Flaherty’s most telling line today was not about what he plans to do, but what he doesn’t have to. “We have no need,” he said, “to undertake the radical austerity measures imposed by the federal government in the 1990s.”

That tone of palpable relief runs through the budget. The much-discussed review of program spending, for instance, found just $5 billion in annual spending to cut from 26 departments and agencies. Flaherty is right—that’s hardly “radical austerity,” considering Ottawa’s total program expenses 2012-13 will be $245.3 billion.

Modest as it is, though, the restraint underscores a bedrock Conservative preference. As a share of gross domestic product, direct federal spending is projected to slide from 6.5 per cent in 2012-13 to 5.5 per cent in 2016-17. Note that during the same stretch Ottawa’s transfers to individuals and the provinces are slated to hold steady.

So the budget plots a course for a federal government whose own programs shrink a bit, while it keeps contributing about the same amount, as a share of the economy, for things like health care and seniors’ pensions.

Had you heard otherwise? In fact, Flaherty’s policy on curbing the growth in health transfers is calibrated to allow those payments to keep pace with economic growth. As for pensions, he has put off any pain for many years, announcing that the age of eligibility for Old Age Security and Guaranteed Income Supplement benefits will rise from 65 to 67 only gradually and not until 2023 to 2029.

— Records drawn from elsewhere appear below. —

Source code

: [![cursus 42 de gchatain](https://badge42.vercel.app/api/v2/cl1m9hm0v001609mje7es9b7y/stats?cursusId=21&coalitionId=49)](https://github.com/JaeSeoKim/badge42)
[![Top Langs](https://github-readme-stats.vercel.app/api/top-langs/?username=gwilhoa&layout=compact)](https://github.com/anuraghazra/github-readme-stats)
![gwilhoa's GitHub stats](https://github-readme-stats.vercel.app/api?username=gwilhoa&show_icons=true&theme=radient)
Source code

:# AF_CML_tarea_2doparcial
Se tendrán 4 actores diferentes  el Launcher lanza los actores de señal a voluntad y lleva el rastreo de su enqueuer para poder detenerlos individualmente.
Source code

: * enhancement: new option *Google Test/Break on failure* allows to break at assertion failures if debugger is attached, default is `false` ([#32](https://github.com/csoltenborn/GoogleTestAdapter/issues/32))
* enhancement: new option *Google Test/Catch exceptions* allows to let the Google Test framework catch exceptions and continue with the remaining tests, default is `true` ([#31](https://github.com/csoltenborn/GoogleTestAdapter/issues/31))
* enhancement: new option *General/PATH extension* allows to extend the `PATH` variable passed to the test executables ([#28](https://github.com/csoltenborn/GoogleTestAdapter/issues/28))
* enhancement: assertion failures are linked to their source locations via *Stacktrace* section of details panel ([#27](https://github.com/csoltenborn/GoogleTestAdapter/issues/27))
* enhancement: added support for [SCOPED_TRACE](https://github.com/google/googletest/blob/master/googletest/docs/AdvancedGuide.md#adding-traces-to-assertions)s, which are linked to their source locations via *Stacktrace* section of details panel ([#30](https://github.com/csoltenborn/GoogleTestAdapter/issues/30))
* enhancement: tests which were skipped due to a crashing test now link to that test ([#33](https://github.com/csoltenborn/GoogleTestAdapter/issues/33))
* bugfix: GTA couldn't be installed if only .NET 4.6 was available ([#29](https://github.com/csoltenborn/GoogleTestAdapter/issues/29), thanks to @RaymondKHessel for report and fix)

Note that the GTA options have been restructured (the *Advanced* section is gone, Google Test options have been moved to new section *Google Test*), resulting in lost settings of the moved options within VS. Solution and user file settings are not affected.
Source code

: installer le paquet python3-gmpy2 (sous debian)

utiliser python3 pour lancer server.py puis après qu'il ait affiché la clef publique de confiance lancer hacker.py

With the Conservatives moving gingerly to limit Ottawa’s direct spending, while aiming to hold steady on transfers, anyone searching for signs of a more sharply defined small-c conservative bent might look to policies affecting business.

And the budget does include a much-anticipated general promise to speed up approval for oil, mining and forest-industry projects. It’s contingent, however, on the government negotiating with the provinces to introduce a “one-project, one-review” system. Details pending.

There’s also a pledge to put $400 million into venture capital for innovative firms that show promise as future “global leaders.” But exactly how Ottawa will pick those winners is put off with a promise that “in the coming months, the government will consider how to structure its support in order to incent private-sector investments.”

A pro-business immigration reform was also expected, but, yet again, the budget is vague, saying only that “in the future” the government will work with companies and the provinces to attract “a pool of skilled workers who are ready to begin employment in Canada.”

Any of these measures might turn out to be landmarks. Based on the budget itself, however, we just can’t be sure. Against the backdrop of smallish spending cuts, a holding-pattern policy on transfer payments, and no significant tax changes, the stay-tuned-for-details feel of the economic competitiveness package adds to the overall impression that the real news isn’t quite here yet.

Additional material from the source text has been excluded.